Here in Chicago, we gear up for the sub-zero temperatures around late November. Be it El Nino or just good fortune, January 10 marked the first day of truly cold weather in the Windy City. Some curse it. I say, bring it on because that means one thing and one thing only: SOUP SEASON.
Nothing warms and comforts quite like a bowl of soup. I have a host of favorite recipes that I've passed along over the years and not once have I had anything but rave reviews.
The first soup I fire up the minute the temperate drops is my Pasta e Fagioli. It's everything good about Italian flavors: pancetta, a solid mirepoix (AKA "The Holy Trinity"), fire-roasted tomatoes and the key ingredient -- anchovy fillets. My recipe came from a Cooks Illustrated cookbook my dear friend Shari gave me a few years back. Since then, I've worked with it a bit and it's my go-to at least twice a month during the winter. Best of all my kids (picky eaters that they are) love it. My youngest Finn has now renamed it "Magic Bean Soup" because he loves the cannellini beans and always asks for extras in his bowl.
And like many soups, it gets better over a few days. When my husband works late and the kids are down, a bowl of this, garlic toast and a glass of red wine makes dinner-for-one a heavenly experience.

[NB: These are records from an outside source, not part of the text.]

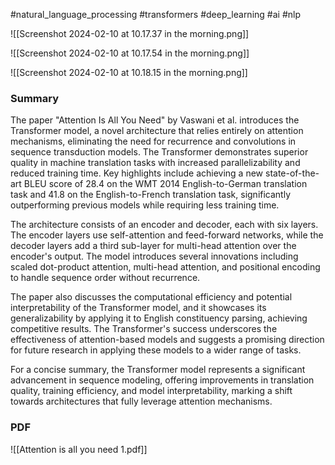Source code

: #natural_language_processing #transformers #deep_learning #ai #nlp 


![[Screenshot 2024-02-10 at 10.17.37 in the morning.png]]

![[Screenshot 2024-02-10 at 10.17.54 in the morning.png]]

![[Screenshot 2024-02-10 at 10.18.15 in the morning.png]]

### Summary
The paper "Attention Is All You Need" by Vaswani et al. introduces the Transformer model, a novel architecture that relies entirely on attention mechanisms, eliminating the need for recurrence and convolutions in sequence transduction models. The Transformer demonstrates superior quality in machine translation tasks with increased parallelizability and reduced training time. Key highlights include achieving a new state-of-the-art BLEU score of 28.4 on the WMT 2014 English-to-German translation task and 41.8 on the English-to-French translation task, significantly outperforming previous models while requiring less training time.

The architecture consists of an encoder and decoder, each with six layers. The encoder layers use self-attention and feed-forward networks, while the decoder layers add a third sub-layer for multi-head attention over the encoder's output. The model introduces several innovations including scaled dot-product attention, multi-head attention, and positional encoding to handle sequence order without recurrence.

The paper also discusses the computational efficiency and potential interpretability of the Transformer model, and it showcases its generalizability by applying it to English constituency parsing, achieving competitive results. The Transformer's success underscores the effectiveness of attention-based models and suggests a promising direction for future research in applying these models to a wider range of tasks.

For a concise summary, the Transformer model represents a significant advancement in sequence modeling, offering improvements in translation quality, training efficiency, and model interpretability, marking a shift towards architectures that fully leverage attention mechanisms.

### PDF

![[Attention is all you need 1.pdf]]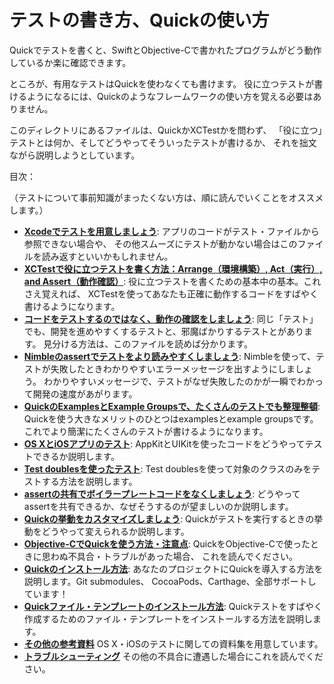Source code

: # テストの書き方、Quickの使い方

Quickでテストを書くと、SwiftとObjective-Cで書かれたプログラムがどう動作しているか楽に確認できます。

ところが、有用なテストはQuickを使わなくても書けます。
役に立つテストが書けるようになるには、Quickのようなフレームワークの使い方を覚える必要はありません。

このディレクトリにあるファイルは、QuickかXCTestかを問わず、
「役に立つ」テストとは何か、そしてどうやってそういったテストが書けるか、
それを拙文ながら説明しようとしています。

目次：

（テストについて事前知識がまったくない方は、順に読んでいくことをオススメします。）

- **[Xcodeでテストを用意しましょう](SettingUpYourXcodeProject.md)**:
  アプリのコードがテスト・ファイルから参照できない場合や、
  その他スムーズにテストが動かない場合はこのファイルを読み返すといいかもしれません。
- **[XCTestで役に立つテストを書く方法：Arrange（環境構築）, Act（実行）, and Assert（動作確認）](ArrangeActAssert.md)**:
  役に立つテストを書くための基本中の基本。これさえ覚えれば、
  XCTestを使ってあなたも正確に動作するコードをすばやく書けるようになります。
- **[コードをテストするのではなく、動作の確認をしましょう](BehavioralTesting.md)**:
  同じ「テスト」でも、開発を進めやすくするテストと、邪魔ばかりするテストとがあります。
  見分ける方法は、このファイルを読めば分かります。
- **[Nimbleのassertでテストをより読みやすくしましょう](NimbleAssertions.md)**:
  Nimbleを使って、テストが失敗したときわかりやすいエラーメッセージを出すようにしましょう。
  わかりやすいメッセージで、テストがなぜ失敗したのかが一瞬でわかって開発の速度があがります。
- **[QuickのExamplesとExample Groupsで、たくさんのテストでも整理整頓](QuickExamplesAndGroups.md)**:
  Quickを使う大きなメリットのひとつはexamplesとexample groupsです。
  これでより簡潔にたくさんのテストが書けるようになります。
- **[OS XとiOSアプリのテスト](TestingApps.md)**:
  AppKitとUIKitを使ったコードをどうやってテストできるか説明します。
- **[Test doublesを使ったテスト](TestUsingTestDoubles.md)**:
  Test doublesを使って対象のクラスのみをテストする方法を説明します。
- **[assertの共有でボイラープレートコードをなくしましょう](SharedExamples.md)**:
  どうやってassertを共有できるか、なぜそうするのが望ましいのか説明します。
- **[Quickの挙動をカスタマイズしましょう](ConfiguringQuick.md)**:
  Quickがテストを実行するときの挙動をどうやって変えられるか説明します。
- **[Objective-CでQuickを使う方法・注意点](QuickInObjectiveC.md)**:
  QuickをObjective-Cで使ったときに思わぬ不具合・トラブルがあった場合、
  これを読んでください。
- **[Quickのインストール方法](InstallingQuick.md)**:
  あなたのプロジェクトにQuickを導入する方法を説明します。Git submodules、
  CocoaPods、Carthage、全部サポートしています！
- **[Quickファイル・テンプレートのインストール方法](InstallingFileTemplates.md)**:
  Quickテストをすばやく作成するためのファイル・テンプレートをインストールする方法を説明します。
- **[その他の参考資料](MoreResources.md)**
  OS X・iOSのテストに関しての資料集を用意しています。
- **[トラブルシューティング](Troubleshooting.md)**
  その他の不具合に遭遇した場合にこれを読んでください。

So here it is (and don't forget the anchovies):
Heat oil. Add pancetta until crispy and slightly brown. Add onion, celery and carrots; cook stirring occasionally until mirepoix is softened -- 5-7 min. Add garlic, oregano, red pepper flakes, and anchovies; cook, stirring constantly, until fragrant. Add tomatoes with their liquid, scraping up any browned bits from the pan bottom. Net add cheese rind and beans; bring to boil then reduce the heat to low and simmer to blend flavors -- about 10 minutes. Add chicken broth, water, and 1 tsp salt; increase heat to high and bring to a boil. Add pasta (ditalini, tubetini or conchgliette) and cook until tender (about 10 min).
Discard rind. Stir in 3 T of parsley, drizzle each serving with a little EVOO and grated Parmesan cheese. I also highly recommend a good Chianti and toasted country bread with a little garlic rubbed on top.
This makes anywhere from 8 to 10 servings... or if you love it as much as our family does, four gigantic servings on a really cold day.
If you plan to make ahead, wait to add pasta during reheat to avoid pasta getting mushy.